Visual and proprioceptive feedback, whether provided by video therapy devices, focal vibration, or other devices, is at the heart of modern rehabilitation techniques (i.e., robotic therapy seeks to provide somato-sensori feedback to the subject, along with a visual feedback of the moving arm). We know that visual feedback induces a rebalance of interhemispheric inhibition in healthy subjects [16] and stroke patients [17]. Similarly, we know that FV facilitates the recruitment of the sensory-motor regions of the subject [18, 19], with an improvement in the efficiency of the sensorimotor network [20]. However, the way each of these feedbacks might act precisely on the sensorimotor cortex remains imperfectly understood. Additionally, the synergy between visual and proprioceptive feedback remains to be explored.
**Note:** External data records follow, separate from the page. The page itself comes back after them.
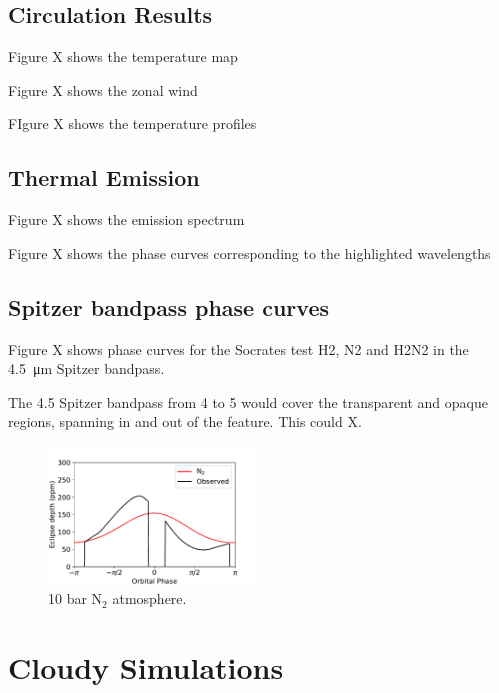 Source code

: \subsection{Circulation Results}

Figure X shows the temperature map

Figure X shows the zonal wind

FIgure X shows the temperature profiles

\subsection{Thermal Emission}

Figure X shows the emission spectrum

Figure X shows the phase curves corresponding to the highlighted wavelengths

\subsection{Spitzer bandpass phase curves}

Figure X shows phase curves for the Socrates test H2, N2 and H2N2 in the \SI{4.5}{\micro\metre} Spitzer bandpass.

The 4.5 Spitzer bandpass from 4 to 5 would cover the transparent and opaque regions, spanning in and out of the feature. This could X.


\begin{figure}
  \centering
    \includegraphics[width=0.49\textwidth]{figures/soc-lava-planets/spitzer-pc.pdf}
    \caption{10 bar N$_{2}$ atmosphere.}\label{fig:soc-tp-n2}
\end{figure}





\section{Cloudy Simulations}


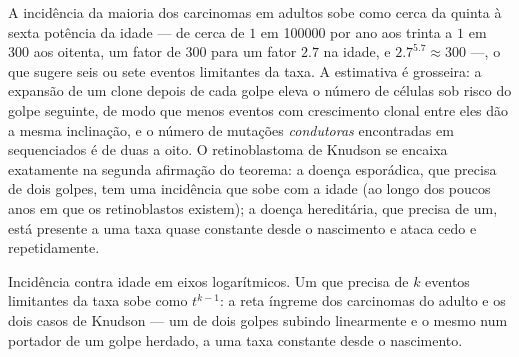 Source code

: \begin{example}\label{ex:b3:cancer-biology:exponent}
A incidência da maioria dos carcinomas em adultos sobe como cerca da
quinta à sexta potência da idade --- de cerca de $1$ em \num{100000}
por ano aos trinta a $1$ em $300$ aos oitenta, um fator de $300$ para
um fator $2.7$ na idade, e $2.7^{5.7} \approx 300$ ---, o que sugere
seis ou sete eventos limitantes da taxa. A estimativa é grosseira: a
expansão de um clone depois de cada golpe eleva o número de células sob
risco do golpe seguinte, de modo que menos eventos com crescimento
clonal entre eles dão a mesma inclinação, e o número de mutações
\emph{condutoras} encontradas em  sequenciados é de duas a oito.
O retinoblastoma de Knudson se encaixa exatamente na segunda afirmação
do teorema: a doença esporádica, que precisa de dois golpes, tem uma
incidência que sobe com a idade (ao longo dos poucos anos em que os
retinoblastos existem); a doença hereditária, que precisa de um, está
presente a uma taxa quase constante desde o nascimento e ataca cedo e
repetidamente.
\end{example}

\begin{omfigure}

{\small Incidência contra idade em eixos logarítmicos. Um  que
precisa de $k$ eventos limitantes da taxa sobe como $t^{k-1}$: a reta
íngreme dos carcinomas do adulto e os dois casos de Knudson --- um
 de dois golpes subindo linearmente e o mesmo  num portador
de um golpe herdado, a uma taxa constante desde o nascimento.}
\end{omfigure}

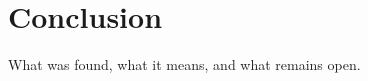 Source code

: \chapter{Conclusion}
\label{chap:conclusion}

What was found, what it means, and what remains open.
The addition of a vibration device to mirror therapy or virtual reality promotes the illusion of subjectivity of movements [21] as well as the perceived motor illusion of the subjects [22]. In electroencephalography (EEG), Le Franc et al. reported increased recruitment in sensory-motor regions under combined FV and VOT conditions compared to imaging conditions alone [23]. Interestingly, proprioceptive afferences alone [24] but also coupled to visual feedback [25] also enhance classification performances in motor imagery tasks in Brain Computer Interfaces training.
However, despite those results, a major challenge remains in to create a standardized and easily reproducible neurophysiological experiment in healthy subjects, that can be later extended to stroke patients, to specifically explore the integration of each type of feedback with the aim to personalize the rehabilitation therapy [26]. The aim of the study is to get a better understanding of the integration of visual, somato-sensory, and coupled feedback, along with a point of comparison for subsequent data for stroke patients.
To build this model, we recorded the EEG activity of healthy subjects performing motor imagery tasks of the right wrist under experimental conditions with visual, proprioceptive, or double feedback. For visual feedback, we chose the VOT since it enabled us to study the specific effect of visual feedback without being disturbed by the cortical activities inherent to the production of the movement of the other limb in the MT. For proprioceptive feedback, the FV allowed us to study the specific effects of proprioceptive feedback. Four experimental conditions were tested: [1] imagery alone—IA; [2] imagery with visual feedback observation—IO; [3] imagery with vibratory feedback—IV; and [4] imagery with visual and vibratory feedback—IOV; with the study of EEG alpha and beta desynchronization during the task and beta rebound after the task.